Thanks.  At the Club the Fishkill bottle was pretty popular. Seems that, online, Hutches are more so. Any well-embossed blob in general pleases me. I couldn't find another one of the Savage bottle online. It came off e-Bay.  Hutch and Paul's was in a store.


----------



## RED Matthews (Jul 22, 2015)

Well Bob = O like the one with the wire lpckling cap.  RED M.


----------



## Robby Raccoon (Jul 22, 2015)

Thanks, Red!  The one with the bail is my favorite of the three. It nearly won for "Best Bought" at the Club.


----------



## hemihampton (Jul 22, 2015)

Fishkill reminds me of Bushkill beer.

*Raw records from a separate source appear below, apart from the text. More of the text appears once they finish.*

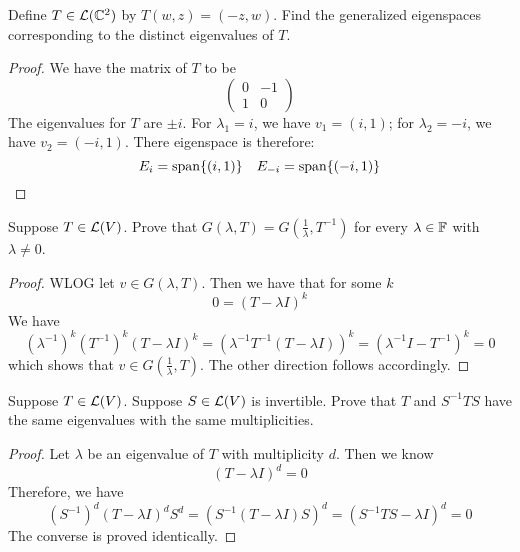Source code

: \documentclass{extarticle}
\begin{document}

\newpage 
{}

\begin{problem}{1}
    Define \(T \in \mathcal{L}(\mathbb{C}^2)\) by \(T(w, z) = (-z, w)\). Find the generalized eigenspaces 
    corresponding to the distinct eigenvalues of \(T\).
\end{problem}

\begin{proof}
We have the matrix of \(T\) to be 
\[\begin{pmatrix}
    0 & -1 \\ 
    1 & 0
\end{pmatrix}\]
The eigenvalues for \(T\) are \(\pm i\). For \(\lambda_1 = i\), we have \(v_1 = (i, 1)\); for 
\(\lambda_2 = - i\), we have \(v_2 = (-i, 1)\). There eigenspace is therefore:
\[E_{i} = \text{span}\{(i, 1)\} \ \ \ E_{-i} = \text{span}\{(-i, 1)\}\]
\end{proof}

\begin{problem}{2}
    Suppose \(T \in \mathcal{L}(V)\). Prove that \(G(\lambda, T) = G(\frac{1}{\lambda}, T^{-1})\) for 
    every \(\lambda \in \mathbb{F}\) with \(\lambda \neq 0\). 
\end{problem}

\begin{proof}
WLOG let \(v \in G(\lambda, T)\). Then we have that for some \(k\)
\[0 = (T - \lambda I)^k\]
We have 
\[(\lambda^{-1})^k (T^{-1})^k (T - \lambda I)^k 
= (\lambda^{-1}T^{-1}(T - \lambda I))^k = (\lambda^{-1} I - T^{-1})^k = 0\]
which shows that \( v \in G(\frac{1}{\lambda}, T)\). The other direction follows accordingly. 
\end{proof}

\begin{problem}{3}
    Suppose \(T \in \mathcal{L}(V)\). Suppose \(S \in \mathcal{L}(V)\) is invertible. Prove that \(T\)
    and \(S^{-1}TS\) have the same eigenvalues with the same multiplicities.
\end{problem}

\begin{proof}
Let \(\lambda\) be an eigenvalue of \(T\) with multiplicity \(d\). Then we know 
\[(T - \lambda I)^d = 0\]
Therefore, we have
\[(S^{-1})^d (T - \lambda I)^d S^d = (S^{-1}(T - \lambda I) S)^d = (S^{-1}TS - \lambda I)^d = 0\]
The converse is proved identically. 
\end{proof}
\end{document}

LEON.


----------



## Robby Raccoon (Jul 22, 2015)

Likely the Dutch form of Bush Creek.


----------



## hemihampton (Jul 22, 2015)

Pic of Bushkills from PA. LEON.


----------



## Robby Raccoon (Jul 22, 2015)

How old? If I recall correctly, "Kill" is Dutch for "Creek." I know that it means creek.


----------



## RED Matthews (Jul 24, 2015)

Hi again Robert.  I like that Fishkill bottle.  We are starting to pack for the FL migration.  I have been numbering bottles most of this summer, making description write-ups for my Daughter, when she will have the job of selling them - when I am gone.  Ir has been a great hobby.  My better half thinks my interest is an obsession.   Oh well - women just don't understand men very well.RED M.


----------



## cowseatmaize (Jul 24, 2015)

Tell her "it's less of an obsession than I've had over you all these wonderful years".Well, put it in better words maybe but women like to here stuff like.[]


----------